● **EXERCISE OBJECTIVE**:
A faithful copy of the entries, without any pictures, is what is needed here.

(Source texts of formatted documents)
- Opening Delimiter -

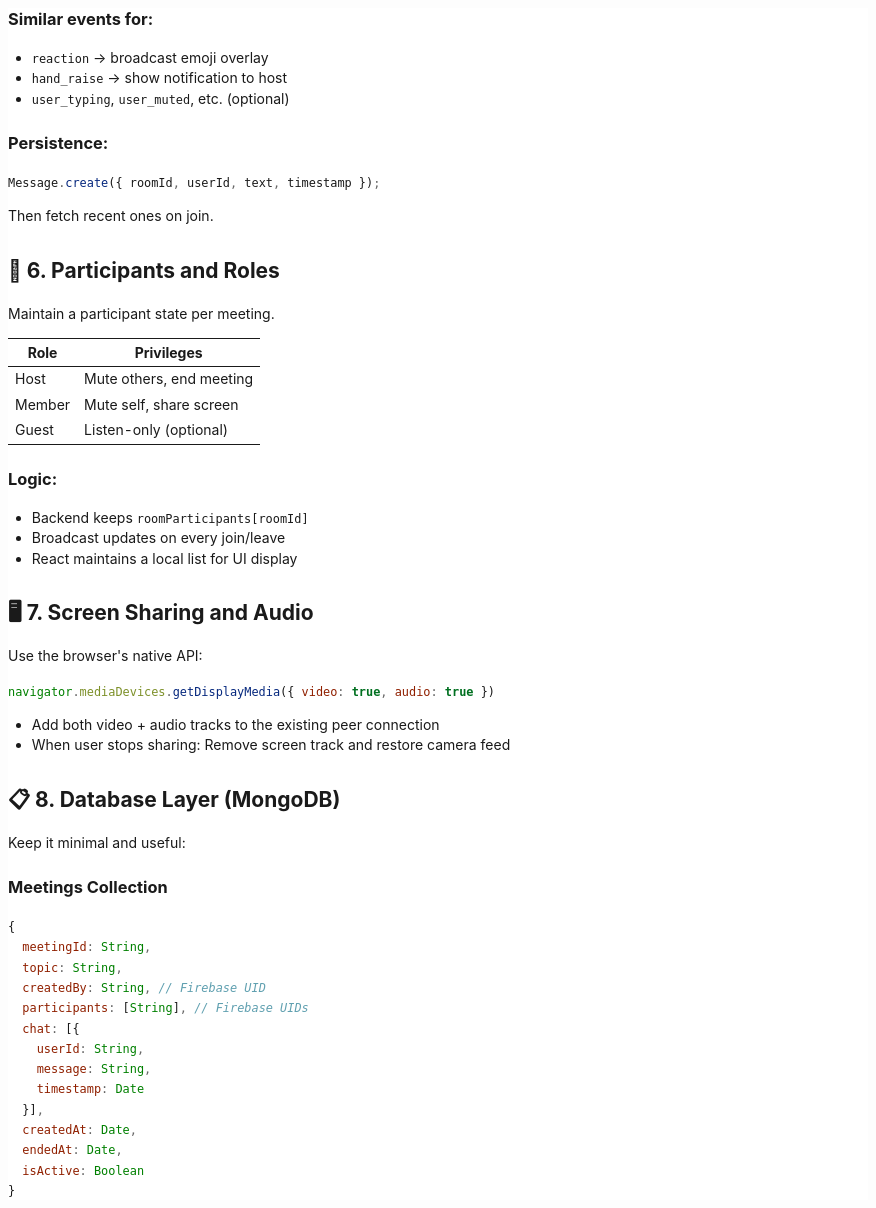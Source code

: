 ### Similar events for:
- `reaction` → broadcast emoji overlay
- `hand_raise` → show notification to host
- `user_typing`, `user_muted`, etc. (optional)

### Persistence:
```javascript
Message.create({ roomId, userId, text, timestamp });
```
Then fetch recent ones on join.

## 👥 6. Participants and Roles

Maintain a participant state per meeting.

| Role   | Privileges                    |
|--------|-------------------------------|
| Host   | Mute others, end meeting      |
| Member | Mute self, share screen       |
| Guest  | Listen-only (optional)        |

### Logic:
- Backend keeps `roomParticipants[roomId]`
- Broadcast updates on every join/leave
- React maintains a local list for UI display

## 🖥️ 7. Screen Sharing and Audio

Use the browser's native API:

```javascript
navigator.mediaDevices.getDisplayMedia({ video: true, audio: true })
```

- Add both video + audio tracks to the existing peer connection
- When user stops sharing: Remove screen track and restore camera feed

## 📋 8. Database Layer (MongoDB)

Keep it minimal and useful:

### Meetings Collection
```javascript
{
  meetingId: String,
  topic: String,
  createdBy: String, // Firebase UID
  participants: [String], // Firebase UIDs
  chat: [{
    userId: String,
    message: String,
    timestamp: Date
  }],
  createdAt: Date,
  endedAt: Date,
  isActive: Boolean
}
```
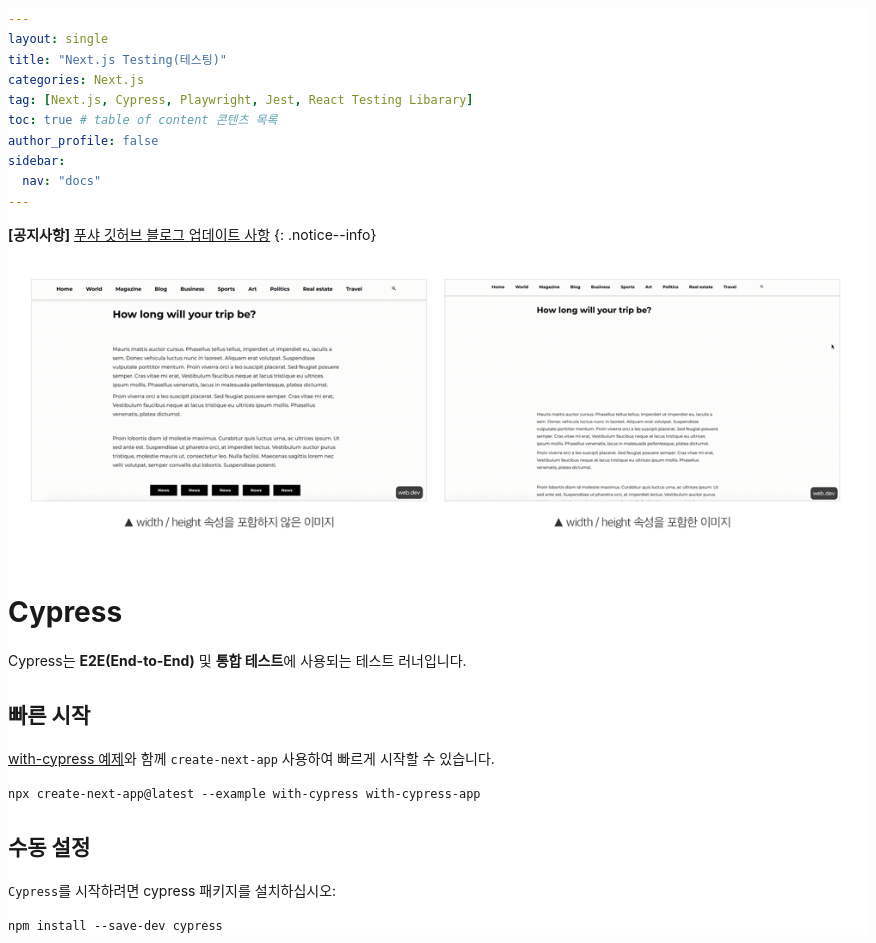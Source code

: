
 ```yaml
---
layout: single
title: "Next.js Testing(테스팅)"
categories: Next.js
tag: [Next.js, Cypress, Playwright, Jest, React Testing Libarary]
toc: true # table of content 콘텐츠 목록
author_profile: false
sidebar:
  nav: "docs"
---
```


**[공지사항]** [푸샤 깃허브 블로그 업데이트 사항](https://github.com/de24world/de24world.github.io)
{: .notice--info}

<img src="/assets/images/CLS/width_height.gif" />

# Cypress

Cypress는 **E2E(End-to-End)** 및 **통합 테스트**에 사용되는 테스트 러너입니다.

## 빠른 시작

[with-cypress 예제](https://github.com/vercel/next.js/tree/canary/examples/with-cypress)와 함께 `create-next-app` 사용하여 빠르게 시작할 수 있습니다.

```
npx create-next-app@latest --example with-cypress with-cypress-app
```

## 수동 설정

`Cypress`를 시작하려면 cypress 패키지를 설치하십시오:

```
npm install --save-dev cypress
```

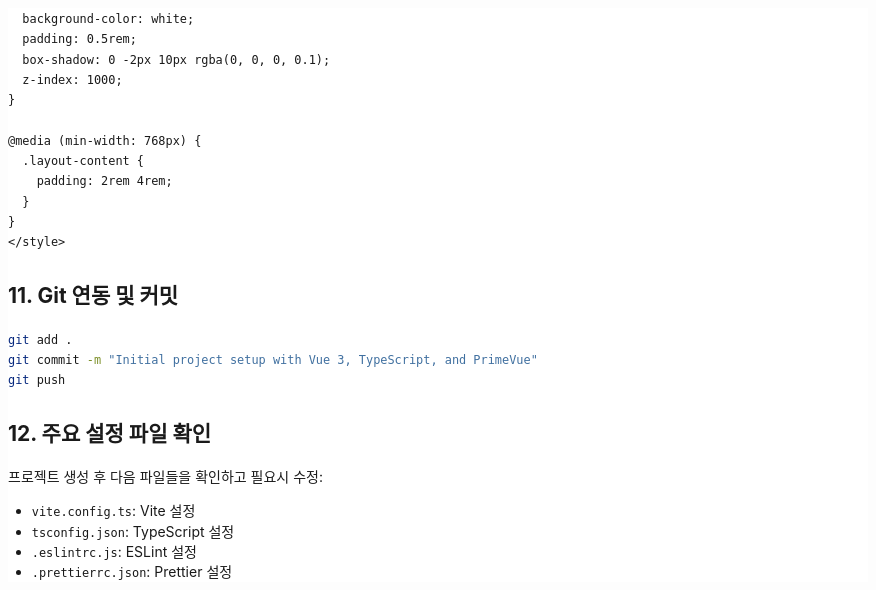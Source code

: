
 ```vue
  background-color: white;
  padding: 0.5rem;
  box-shadow: 0 -2px 10px rgba(0, 0, 0, 0.1);
  z-index: 1000;
}

@media (min-width: 768px) {
  .layout-content {
    padding: 2rem 4rem;
  }
}
</style>
```

## 11. Git 연동 및 커밋

```bash
git add .
git commit -m "Initial project setup with Vue 3, TypeScript, and PrimeVue"
git push
```

## 12. 주요 설정 파일 확인

프로젝트 생성 후 다음 파일들을 확인하고 필요시 수정:

- `vite.config.ts`: Vite 설정
- `tsconfig.json`: TypeScript 설정
- `.eslintrc.js`: ESLint 설정
- `.prettierrc.json`: Prettier 설정
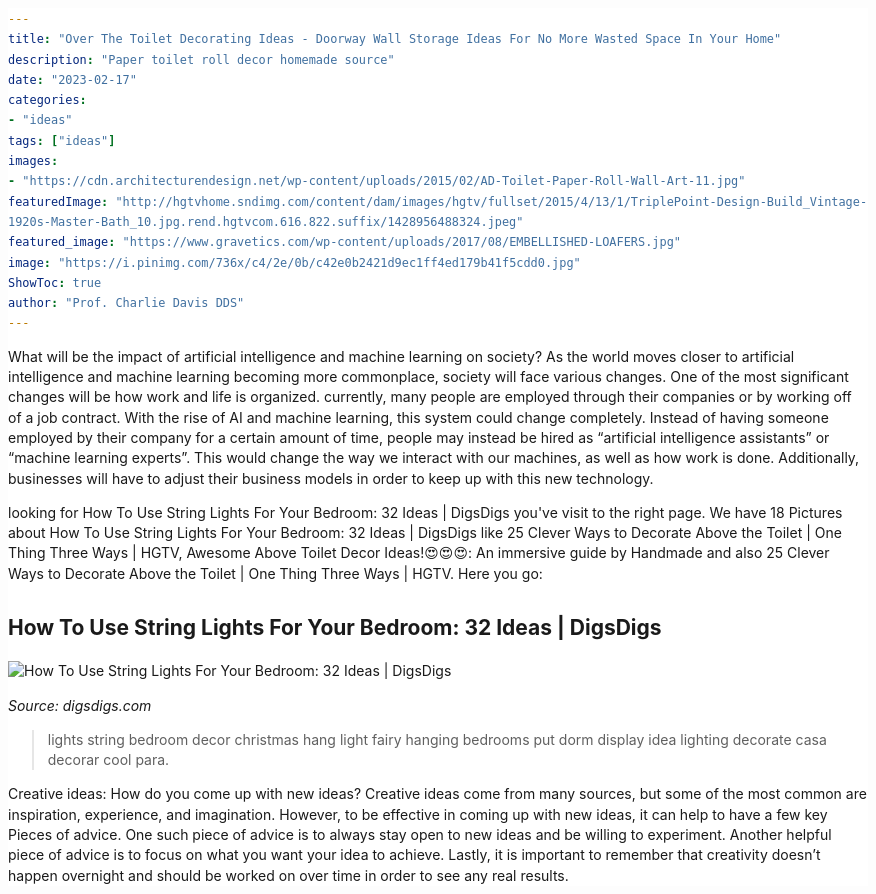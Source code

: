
 ```yaml
---
title: "Over The Toilet Decorating Ideas - Doorway Wall Storage Ideas For No More Wasted Space In Your Home"
description: "Paper toilet roll decor homemade source"
date: "2023-02-17"
categories:
- "ideas"
tags: ["ideas"]
images:
- "https://cdn.architecturendesign.net/wp-content/uploads/2015/02/AD-Toilet-Paper-Roll-Wall-Art-11.jpg"
featuredImage: "http://hgtvhome.sndimg.com/content/dam/images/hgtv/fullset/2015/4/13/1/TriplePoint-Design-Build_Vintage-1920s-Master-Bath_10.jpg.rend.hgtvcom.616.822.suffix/1428956488324.jpeg"
featured_image: "https://www.gravetics.com/wp-content/uploads/2017/08/EMBELLISHED-LOAFERS.jpg"
image: "https://i.pinimg.com/736x/c4/2e/0b/c42e0b2421d9ec1ff4ed179b41f5cdd0.jpg"
ShowToc: true
author: "Prof. Charlie Davis DDS"
---
```



What will be the impact of artificial intelligence and machine learning on society?
As the world moves closer to artificial intelligence and machine learning becoming more commonplace, society will face various changes. One of the most significant changes will be how work and life is organized. currently, many people are employed through their companies or by working off of a job contract. With the rise of AI and machine learning, this system could change completely. Instead of having someone employed by their company for a certain amount of time, people may instead be hired as “artificial intelligence assistants” or “machine learning experts”. This would change the way we interact with our machines, as well as how work is done. Additionally, businesses will have to adjust their business models in order to keep up with this new technology.

	

		
looking for How To Use String Lights For Your Bedroom: 32 Ideas | DigsDigs you've visit to the right page. We have 18 Pictures about How To Use String Lights For Your Bedroom: 32 Ideas | DigsDigs like 25 Clever Ways to Decorate Above the Toilet | One Thing Three Ways | HGTV, Awesome Above Toilet Decor Ideas!😍😍😍: An immersive guide by Handmade and also 25 Clever Ways to Decorate Above the Toilet | One Thing Three Ways | HGTV. Here you go:
		
    
## How To Use String Lights For Your Bedroom: 32 Ideas | DigsDigs

<img loading=lazy src="http://www.digsdigs.com/photos/how-to-use-string-lights-for-your-bedroom-ideas-10.jpg" onerror="this.onerror=null;this.src='https://tse4.mm.bing.net/th?id=OIP.ED06IFjvHNGaN0Pi5XwHUQHaJ3&amp;pid=15.1';" alt="How To Use String Lights For Your Bedroom: 32 Ideas | DigsDigs">

_Source: digsdigs.com_

>lights string bedroom decor christmas hang light fairy hanging bedrooms put dorm display idea lighting decorate casa decorar cool para. 

	

Creative ideas: How do you come up with new ideas?
Creative ideas come from many sources, but some of the most common are inspiration, experience, and imagination. However, to be effective in coming up with new ideas, it can help to have a few key Pieces of advice. One such piece of advice is to always stay open to new ideas and be willing to experiment. Another helpful piece of advice is to focus on what you want your idea to achieve. Lastly, it is important to remember that creativity doesn’t happen overnight and should be worked on over time in order to see any real results.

- Closing Delimiter -

● **SOLVED EXERCISE**:
Source code

: ### Similar events for:
- `reaction` → broadcast emoji overlay
- `hand_raise` → show notification to host
- `user_typing`, `user_muted`, etc. (optional)

### Persistence:
```javascript
Message.create({ roomId, userId, text, timestamp });
```
Then fetch recent ones on join.

## 👥 6. Participants and Roles

Maintain a participant state per meeting.

| Role   | Privileges                    |
|--------|-------------------------------|
| Host   | Mute others, end meeting      |
| Member | Mute self, share screen       |
| Guest  | Listen-only (optional)        |

### Logic:
- Backend keeps `roomParticipants[roomId]`
- Broadcast updates on every join/leave
- React maintains a local list for UI display

## 🖥️ 7. Screen Sharing and Audio

Use the browser's native API:

```javascript
navigator.mediaDevices.getDisplayMedia({ video: true, audio: true })
```

- Add both video + audio tracks to the existing peer connection
- When user stops sharing: Remove screen track and restore camera feed

## 📋 8. Database Layer (MongoDB)

Keep it minimal and useful:

### Meetings Collection
```javascript
{
  meetingId: String,
  topic: String,
  createdBy: String, // Firebase UID
  participants: [String], // Firebase UIDs
  chat: [{
    userId: String,
    message: String,
    timestamp: Date
  }],
  createdAt: Date,
  endedAt: Date,
  isActive: Boolean
}
```
Source code

:
 ```yaml
---
layout: single
title: "Next.js Testing(테스팅)"
categories: Next.js
tag: [Next.js, Cypress, Playwright, Jest, React Testing Libarary]
toc: true # table of content 콘텐츠 목록
author_profile: false
sidebar:
  nav: "docs"
---
```


**[공지사항]** [푸샤 깃허브 블로그 업데이트 사항](https://github.com/de24world/de24world.github.io)
{: .notice--info}

<img src="/assets/images/CLS/width_height.gif" />

# Cypress

Cypress는 **E2E(End-to-End)** 및 **통합 테스트**에 사용되는 테스트 러너입니다.

## 빠른 시작

[with-cypress 예제](https://github.com/vercel/next.js/tree/canary/examples/with-cypress)와 함께 `create-next-app` 사용하여 빠르게 시작할 수 있습니다.

```
npx create-next-app@latest --example with-cypress with-cypress-app
```

## 수동 설정

`Cypress`를 시작하려면 cypress 패키지를 설치하십시오:

```
npm install --save-dev cypress
```

Source code

:
 ```vue
  background-color: white;
  padding: 0.5rem;
  box-shadow: 0 -2px 10px rgba(0, 0, 0, 0.1);
  z-index: 1000;
}

@media (min-width: 768px) {
  .layout-content {
    padding: 2rem 4rem;
  }
}
</style>
```

## 11. Git 연동 및 커밋

```bash
git add .
git commit -m "Initial project setup with Vue 3, TypeScript, and PrimeVue"
git push
```

## 12. 주요 설정 파일 확인

프로젝트 생성 후 다음 파일들을 확인하고 필요시 수정:

- `vite.config.ts`: Vite 설정
- `tsconfig.json`: TypeScript 설정
- `.eslintrc.js`: ESLint 설정
- `.prettierrc.json`: Prettier 설정
Source code

:
 ```yaml
---
title: "Over The Toilet Decorating Ideas - Doorway Wall Storage Ideas For No More Wasted Space In Your Home"
description: "Paper toilet roll decor homemade source"
date: "2023-02-17"
categories:
- "ideas"
tags: ["ideas"]
images:
- "https://cdn.architecturendesign.net/wp-content/uploads/2015/02/AD-Toilet-Paper-Roll-Wall-Art-11.jpg"
featuredImage: "http://hgtvhome.sndimg.com/content/dam/images/hgtv/fullset/2015/4/13/1/TriplePoint-Design-Build_Vintage-1920s-Master-Bath_10.jpg.rend.hgtvcom.616.822.suffix/1428956488324.jpeg"
featured_image: "https://www.gravetics.com/wp-content/uploads/2017/08/EMBELLISHED-LOAFERS.jpg"
image: "https://i.pinimg.com/736x/c4/2e/0b/c42e0b2421d9ec1ff4ed179b41f5cdd0.jpg"
ShowToc: true
author: "Prof. Charlie Davis DDS"
---
```



What will be the impact of artificial intelligence and machine learning on society?
As the world moves closer to artificial intelligence and machine learning becoming more commonplace, society will face various changes. One of the most significant changes will be how work and life is organized. currently, many people are employed through their companies or by working off of a job contract. With the rise of AI and machine learning, this system could change completely. Instead of having someone employed by their company for a certain amount of time, people may instead be hired as “artificial intelligence assistants” or “machine learning experts”. This would change the way we interact with our machines, as well as how work is done. Additionally, businesses will have to adjust their business models in order to keep up with this new technology.

	

		
looking for How To Use String Lights For Your Bedroom: 32 Ideas | DigsDigs you've visit to the right page. We have 18 Pictures about How To Use String Lights For Your Bedroom: 32 Ideas | DigsDigs like 25 Clever Ways to Decorate Above the Toilet | One Thing Three Ways | HGTV, Awesome Above Toilet Decor Ideas!😍😍😍: An immersive guide by Handmade and also 25 Clever Ways to Decorate Above the Toilet | One Thing Three Ways | HGTV. Here you go:
		
    
## How To Use String Lights For Your Bedroom: 32 Ideas | DigsDigs

<img loading=lazy src="http://www.digsdigs.com/photos/how-to-use-string-lights-for-your-bedroom-ideas-10.jpg" onerror="this.onerror=null;this.src='https://tse4.mm.bing.net/th?id=OIP.ED06IFjvHNGaN0Pi5XwHUQHaJ3&amp;pid=15.1';" alt="How To Use String Lights For Your Bedroom: 32 Ideas | DigsDigs">

_Source: digsdigs.com_

>lights string bedroom decor christmas hang light fairy hanging bedrooms put dorm display idea lighting decorate casa decorar cool para. 

	

Creative ideas: How do you come up with new ideas?
Creative ideas come from many sources, but some of the most common are inspiration, experience, and imagination. However, to be effective in coming up with new ideas, it can help to have a few key Pieces of advice. One such piece of advice is to always stay open to new ideas and be willing to experiment. Another helpful piece of advice is to focus on what you want your idea to achieve. Lastly, it is important to remember that creativity doesn’t happen overnight and should be worked on over time in order to see any real results.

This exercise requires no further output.